An exact transcription of the lines below, from the first through the one containing "MPAs are a form", is the only output wanted.

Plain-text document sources
__________________________________________________

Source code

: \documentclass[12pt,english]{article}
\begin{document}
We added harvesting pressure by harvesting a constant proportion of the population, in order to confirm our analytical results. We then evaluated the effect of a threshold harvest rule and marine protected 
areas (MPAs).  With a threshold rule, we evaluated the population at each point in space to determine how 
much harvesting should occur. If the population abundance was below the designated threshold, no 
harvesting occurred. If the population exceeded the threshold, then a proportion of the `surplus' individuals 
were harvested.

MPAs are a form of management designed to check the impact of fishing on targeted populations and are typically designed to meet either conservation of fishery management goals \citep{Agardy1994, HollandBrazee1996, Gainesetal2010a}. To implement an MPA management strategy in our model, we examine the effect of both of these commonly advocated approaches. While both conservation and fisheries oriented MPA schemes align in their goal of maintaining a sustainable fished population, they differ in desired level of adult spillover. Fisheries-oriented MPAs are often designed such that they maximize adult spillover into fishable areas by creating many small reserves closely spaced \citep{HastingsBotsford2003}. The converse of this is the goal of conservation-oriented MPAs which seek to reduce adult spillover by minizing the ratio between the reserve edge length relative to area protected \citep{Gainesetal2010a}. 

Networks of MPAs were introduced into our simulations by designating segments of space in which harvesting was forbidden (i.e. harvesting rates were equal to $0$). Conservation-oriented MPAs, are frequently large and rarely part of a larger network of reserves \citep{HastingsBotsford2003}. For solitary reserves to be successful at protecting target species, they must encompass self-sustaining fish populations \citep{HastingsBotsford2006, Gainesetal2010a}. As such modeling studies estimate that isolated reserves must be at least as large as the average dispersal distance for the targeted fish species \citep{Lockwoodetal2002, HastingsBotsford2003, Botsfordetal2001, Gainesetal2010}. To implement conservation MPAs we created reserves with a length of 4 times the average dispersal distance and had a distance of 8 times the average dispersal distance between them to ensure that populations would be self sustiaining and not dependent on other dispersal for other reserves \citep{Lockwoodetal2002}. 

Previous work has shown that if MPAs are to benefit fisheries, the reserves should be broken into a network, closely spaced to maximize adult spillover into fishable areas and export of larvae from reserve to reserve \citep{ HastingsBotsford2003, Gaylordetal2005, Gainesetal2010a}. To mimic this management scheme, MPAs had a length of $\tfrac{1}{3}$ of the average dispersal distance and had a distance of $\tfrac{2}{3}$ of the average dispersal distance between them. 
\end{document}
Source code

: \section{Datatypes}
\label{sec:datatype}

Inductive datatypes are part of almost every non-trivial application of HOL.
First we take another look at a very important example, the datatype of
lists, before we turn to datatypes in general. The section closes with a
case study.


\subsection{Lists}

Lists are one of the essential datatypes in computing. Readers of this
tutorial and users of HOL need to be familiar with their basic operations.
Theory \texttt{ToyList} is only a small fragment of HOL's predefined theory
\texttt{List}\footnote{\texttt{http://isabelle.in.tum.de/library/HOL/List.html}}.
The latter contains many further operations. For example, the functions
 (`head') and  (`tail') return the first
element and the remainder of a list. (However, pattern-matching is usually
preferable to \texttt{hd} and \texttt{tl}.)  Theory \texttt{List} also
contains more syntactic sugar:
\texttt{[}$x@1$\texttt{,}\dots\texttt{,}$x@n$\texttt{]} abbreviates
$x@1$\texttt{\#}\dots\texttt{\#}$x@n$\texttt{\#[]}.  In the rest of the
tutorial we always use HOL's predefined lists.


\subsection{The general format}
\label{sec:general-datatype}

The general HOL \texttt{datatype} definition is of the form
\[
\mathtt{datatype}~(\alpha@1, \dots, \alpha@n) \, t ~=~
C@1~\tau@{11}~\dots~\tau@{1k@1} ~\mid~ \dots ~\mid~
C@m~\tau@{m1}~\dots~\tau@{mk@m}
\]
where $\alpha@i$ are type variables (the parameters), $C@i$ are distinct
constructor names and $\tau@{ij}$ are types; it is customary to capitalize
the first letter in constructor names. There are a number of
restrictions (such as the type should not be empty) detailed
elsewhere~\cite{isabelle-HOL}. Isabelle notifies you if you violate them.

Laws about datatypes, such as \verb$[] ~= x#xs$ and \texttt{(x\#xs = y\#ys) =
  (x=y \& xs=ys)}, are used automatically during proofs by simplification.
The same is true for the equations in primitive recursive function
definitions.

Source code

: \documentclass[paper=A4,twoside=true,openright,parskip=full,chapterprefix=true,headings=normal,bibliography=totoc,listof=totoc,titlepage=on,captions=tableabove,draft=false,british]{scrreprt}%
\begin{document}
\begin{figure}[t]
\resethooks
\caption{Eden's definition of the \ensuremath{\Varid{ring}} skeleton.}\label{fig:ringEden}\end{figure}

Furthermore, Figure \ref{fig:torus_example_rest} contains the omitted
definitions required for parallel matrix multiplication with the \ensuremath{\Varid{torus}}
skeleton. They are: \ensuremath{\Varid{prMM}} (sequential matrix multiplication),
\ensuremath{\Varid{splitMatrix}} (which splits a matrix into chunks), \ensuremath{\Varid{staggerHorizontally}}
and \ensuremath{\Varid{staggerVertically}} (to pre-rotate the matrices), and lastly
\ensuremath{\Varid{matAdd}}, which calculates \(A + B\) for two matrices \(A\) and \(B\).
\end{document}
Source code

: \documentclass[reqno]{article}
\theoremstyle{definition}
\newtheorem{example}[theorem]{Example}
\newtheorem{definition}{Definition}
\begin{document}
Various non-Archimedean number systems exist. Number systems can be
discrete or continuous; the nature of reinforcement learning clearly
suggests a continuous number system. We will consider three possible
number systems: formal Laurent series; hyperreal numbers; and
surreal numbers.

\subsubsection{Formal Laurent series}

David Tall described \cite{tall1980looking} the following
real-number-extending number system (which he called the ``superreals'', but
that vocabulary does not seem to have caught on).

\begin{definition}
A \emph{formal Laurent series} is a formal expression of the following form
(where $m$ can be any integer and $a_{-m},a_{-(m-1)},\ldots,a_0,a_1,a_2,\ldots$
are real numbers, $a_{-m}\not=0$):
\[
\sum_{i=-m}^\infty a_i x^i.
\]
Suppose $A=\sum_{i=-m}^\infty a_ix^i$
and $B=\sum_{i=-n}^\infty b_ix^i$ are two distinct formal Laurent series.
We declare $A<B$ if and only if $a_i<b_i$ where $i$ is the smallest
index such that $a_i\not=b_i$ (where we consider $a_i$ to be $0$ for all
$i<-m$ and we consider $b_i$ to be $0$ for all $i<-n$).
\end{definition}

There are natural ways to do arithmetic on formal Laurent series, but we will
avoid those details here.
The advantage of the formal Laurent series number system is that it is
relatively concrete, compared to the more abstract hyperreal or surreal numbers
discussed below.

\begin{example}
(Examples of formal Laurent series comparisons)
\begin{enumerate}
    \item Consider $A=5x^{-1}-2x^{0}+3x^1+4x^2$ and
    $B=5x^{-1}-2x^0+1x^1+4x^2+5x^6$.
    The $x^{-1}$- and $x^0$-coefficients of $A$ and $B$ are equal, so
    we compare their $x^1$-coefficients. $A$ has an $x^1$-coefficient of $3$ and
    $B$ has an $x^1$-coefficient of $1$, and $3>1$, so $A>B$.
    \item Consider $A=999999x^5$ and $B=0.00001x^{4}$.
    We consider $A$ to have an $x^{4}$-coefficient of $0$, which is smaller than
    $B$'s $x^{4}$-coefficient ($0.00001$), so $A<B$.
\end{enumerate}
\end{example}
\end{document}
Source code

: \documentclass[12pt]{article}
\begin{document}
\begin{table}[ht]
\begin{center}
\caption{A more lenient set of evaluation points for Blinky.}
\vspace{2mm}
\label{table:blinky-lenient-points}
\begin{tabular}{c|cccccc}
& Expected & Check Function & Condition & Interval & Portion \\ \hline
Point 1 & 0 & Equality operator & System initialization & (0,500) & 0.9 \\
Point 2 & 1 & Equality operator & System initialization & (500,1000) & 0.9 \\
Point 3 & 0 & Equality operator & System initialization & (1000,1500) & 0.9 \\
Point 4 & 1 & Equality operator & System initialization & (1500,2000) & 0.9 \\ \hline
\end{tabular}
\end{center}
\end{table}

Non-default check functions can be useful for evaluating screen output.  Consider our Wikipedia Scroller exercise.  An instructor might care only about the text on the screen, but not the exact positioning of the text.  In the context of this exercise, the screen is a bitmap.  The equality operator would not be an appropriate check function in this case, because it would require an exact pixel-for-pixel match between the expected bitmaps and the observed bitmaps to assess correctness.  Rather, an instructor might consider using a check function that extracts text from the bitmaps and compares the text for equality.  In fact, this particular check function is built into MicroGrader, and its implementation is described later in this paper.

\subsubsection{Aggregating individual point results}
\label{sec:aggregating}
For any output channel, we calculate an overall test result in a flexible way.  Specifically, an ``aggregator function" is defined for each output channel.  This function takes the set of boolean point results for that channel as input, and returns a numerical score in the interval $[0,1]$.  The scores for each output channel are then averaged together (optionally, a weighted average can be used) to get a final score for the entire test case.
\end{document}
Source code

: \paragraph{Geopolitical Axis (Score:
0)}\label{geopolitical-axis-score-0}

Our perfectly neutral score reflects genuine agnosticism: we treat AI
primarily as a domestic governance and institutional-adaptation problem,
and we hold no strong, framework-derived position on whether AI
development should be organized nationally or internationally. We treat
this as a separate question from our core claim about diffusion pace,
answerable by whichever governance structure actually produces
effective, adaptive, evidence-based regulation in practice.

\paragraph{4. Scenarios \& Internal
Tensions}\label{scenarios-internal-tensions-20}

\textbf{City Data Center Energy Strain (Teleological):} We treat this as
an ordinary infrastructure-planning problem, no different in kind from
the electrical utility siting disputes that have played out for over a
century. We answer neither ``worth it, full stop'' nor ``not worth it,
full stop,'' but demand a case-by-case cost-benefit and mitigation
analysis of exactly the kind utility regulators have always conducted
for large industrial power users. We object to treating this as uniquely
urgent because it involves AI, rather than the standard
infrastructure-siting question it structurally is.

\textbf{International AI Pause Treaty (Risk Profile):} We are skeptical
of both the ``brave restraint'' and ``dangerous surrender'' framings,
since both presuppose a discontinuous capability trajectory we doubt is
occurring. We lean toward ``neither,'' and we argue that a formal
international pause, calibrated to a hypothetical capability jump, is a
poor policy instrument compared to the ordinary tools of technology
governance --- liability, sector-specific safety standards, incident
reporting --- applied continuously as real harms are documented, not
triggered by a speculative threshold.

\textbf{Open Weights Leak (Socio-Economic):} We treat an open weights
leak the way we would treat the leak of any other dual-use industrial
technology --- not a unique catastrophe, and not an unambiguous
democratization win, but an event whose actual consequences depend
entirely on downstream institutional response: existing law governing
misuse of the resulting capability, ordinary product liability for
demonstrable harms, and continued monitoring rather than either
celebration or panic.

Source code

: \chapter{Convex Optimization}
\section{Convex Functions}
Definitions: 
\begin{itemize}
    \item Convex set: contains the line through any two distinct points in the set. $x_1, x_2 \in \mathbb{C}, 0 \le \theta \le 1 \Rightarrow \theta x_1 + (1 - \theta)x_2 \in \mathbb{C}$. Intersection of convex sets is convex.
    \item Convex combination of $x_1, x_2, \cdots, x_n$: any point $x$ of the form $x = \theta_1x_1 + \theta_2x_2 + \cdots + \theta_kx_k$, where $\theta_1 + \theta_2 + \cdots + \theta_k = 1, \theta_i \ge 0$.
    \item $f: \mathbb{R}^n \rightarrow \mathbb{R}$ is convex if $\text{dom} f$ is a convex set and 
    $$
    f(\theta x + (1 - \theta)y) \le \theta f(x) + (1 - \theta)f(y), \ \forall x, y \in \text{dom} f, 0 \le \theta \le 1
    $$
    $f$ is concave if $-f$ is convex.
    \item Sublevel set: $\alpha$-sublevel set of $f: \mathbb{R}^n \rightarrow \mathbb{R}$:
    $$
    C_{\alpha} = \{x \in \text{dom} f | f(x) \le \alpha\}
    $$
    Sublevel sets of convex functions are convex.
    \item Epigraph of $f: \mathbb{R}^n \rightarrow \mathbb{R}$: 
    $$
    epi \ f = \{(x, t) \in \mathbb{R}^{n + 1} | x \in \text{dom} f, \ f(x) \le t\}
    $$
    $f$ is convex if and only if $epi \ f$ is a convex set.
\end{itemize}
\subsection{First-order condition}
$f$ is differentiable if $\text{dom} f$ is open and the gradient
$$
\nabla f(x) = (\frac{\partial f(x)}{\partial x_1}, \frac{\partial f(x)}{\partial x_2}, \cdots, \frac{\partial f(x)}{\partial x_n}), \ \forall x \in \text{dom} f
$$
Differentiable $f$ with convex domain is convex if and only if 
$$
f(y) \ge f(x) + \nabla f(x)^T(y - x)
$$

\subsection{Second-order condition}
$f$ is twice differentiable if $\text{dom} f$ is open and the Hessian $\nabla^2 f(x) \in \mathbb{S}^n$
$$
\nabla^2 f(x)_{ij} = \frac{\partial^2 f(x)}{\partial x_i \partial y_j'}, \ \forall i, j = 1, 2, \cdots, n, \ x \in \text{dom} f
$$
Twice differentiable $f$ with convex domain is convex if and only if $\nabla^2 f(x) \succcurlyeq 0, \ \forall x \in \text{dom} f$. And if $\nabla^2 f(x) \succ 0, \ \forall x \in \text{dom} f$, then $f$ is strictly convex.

__________________________________________________

Task result:
Source code

: \documentclass[12pt,english]{article}
\begin{document}
We added harvesting pressure by harvesting a constant proportion of the population, in order to confirm our analytical results. We then evaluated the effect of a threshold harvest rule and marine protected 
areas (MPAs).  With a threshold rule, we evaluated the population at each point in space to determine how 
much harvesting should occur. If the population abundance was below the designated threshold, no 
harvesting occurred. If the population exceeded the threshold, then a proportion of the `surplus' individuals 
were harvested.

MPAs are a form of management designed to check the impact of fishing on targeted populations and are typically designed to meet either conservation of fishery management goals \citep{Agardy1994, HollandBrazee1996, Gainesetal2010a}. To implement an MPA management strategy in our model, we examine the effect of both of these commonly advocated approaches. While both conservation and fisheries oriented MPA schemes align in their goal of maintaining a sustainable fished population, they differ in desired level of adult spillover. Fisheries-oriented MPAs are often designed such that they maximize adult spillover into fishable areas by creating many small reserves closely spaced \citep{HastingsBotsford2003}. The converse of this is the goal of conservation-oriented MPAs which seek to reduce adult spillover by minizing the ratio between the reserve edge length relative to area protected \citep{Gainesetal2010a}. 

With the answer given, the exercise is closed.